> [Work order]:
Nothing in the data may change. Copy all of it exactly.
Segment Start: Data to use
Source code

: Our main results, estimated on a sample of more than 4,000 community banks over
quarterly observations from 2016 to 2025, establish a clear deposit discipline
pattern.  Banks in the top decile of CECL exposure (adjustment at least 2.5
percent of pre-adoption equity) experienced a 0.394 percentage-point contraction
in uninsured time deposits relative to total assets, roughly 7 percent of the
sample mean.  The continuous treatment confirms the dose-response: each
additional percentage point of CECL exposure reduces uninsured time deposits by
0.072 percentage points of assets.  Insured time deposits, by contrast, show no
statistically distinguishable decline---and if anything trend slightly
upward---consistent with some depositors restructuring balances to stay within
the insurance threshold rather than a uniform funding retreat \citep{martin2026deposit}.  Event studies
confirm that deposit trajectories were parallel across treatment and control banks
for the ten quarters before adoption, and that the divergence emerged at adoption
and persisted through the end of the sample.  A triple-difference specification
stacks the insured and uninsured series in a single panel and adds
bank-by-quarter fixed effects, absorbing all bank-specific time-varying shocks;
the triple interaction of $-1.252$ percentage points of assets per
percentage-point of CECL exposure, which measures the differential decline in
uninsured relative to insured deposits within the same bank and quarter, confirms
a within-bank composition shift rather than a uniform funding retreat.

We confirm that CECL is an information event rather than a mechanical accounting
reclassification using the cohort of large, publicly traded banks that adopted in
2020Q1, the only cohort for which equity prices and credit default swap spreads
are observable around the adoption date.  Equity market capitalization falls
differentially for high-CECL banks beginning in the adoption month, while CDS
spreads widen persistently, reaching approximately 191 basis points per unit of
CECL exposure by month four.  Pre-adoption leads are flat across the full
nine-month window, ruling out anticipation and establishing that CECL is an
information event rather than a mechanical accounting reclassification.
Segment End: Data to use
> [Exercise solution]:
Source code

: Our main results, estimated on a sample of more than 4,000 community banks over
quarterly observations from 2016 to 2025, establish a clear deposit discipline
pattern.  Banks in the top decile of CECL exposure (adjustment at least 2.5
percent of pre-adoption equity) experienced a 0.394 percentage-point contraction
in uninsured time deposits relative to total assets, roughly 7 percent of the
sample mean.  The continuous treatment confirms the dose-response: each
additional percentage point of CECL exposure reduces uninsured time deposits by
0.072 percentage points of assets.  Insured time deposits, by contrast, show no
statistically distinguishable decline---and if anything trend slightly
upward---consistent with some depositors restructuring balances to stay within
the insurance threshold rather than a uniform funding retreat \citep{martin2026deposit}.  Event studies
confirm that deposit trajectories were parallel across treatment and control banks
for the ten quarters before adoption, and that the divergence emerged at adoption
and persisted through the end of the sample.  A triple-difference specification
stacks the insured and uninsured series in a single panel and adds
bank-by-quarter fixed effects, absorbing all bank-specific time-varying shocks;
the triple interaction of $-1.252$ percentage points of assets per
percentage-point of CECL exposure, which measures the differential decline in
uninsured relative to insured deposits within the same bank and quarter, confirms
a within-bank composition shift rather than a uniform funding retreat.

We confirm that CECL is an information event rather than a mechanical accounting
reclassification using the cohort of large, publicly traded banks that adopted in
2020Q1, the only cohort for which equity prices and credit default swap spreads
are observable around the adoption date.  Equity market capitalization falls
differentially for high-CECL banks beginning in the adoption month, while CDS
spreads widen persistently, reaching approximately 191 basis points per unit of
CECL exposure by month four.  Pre-adoption leads are flat across the full
nine-month window, ruling out anticipation and establishing that CECL is an
information event rather than a mechanical accounting reclassification.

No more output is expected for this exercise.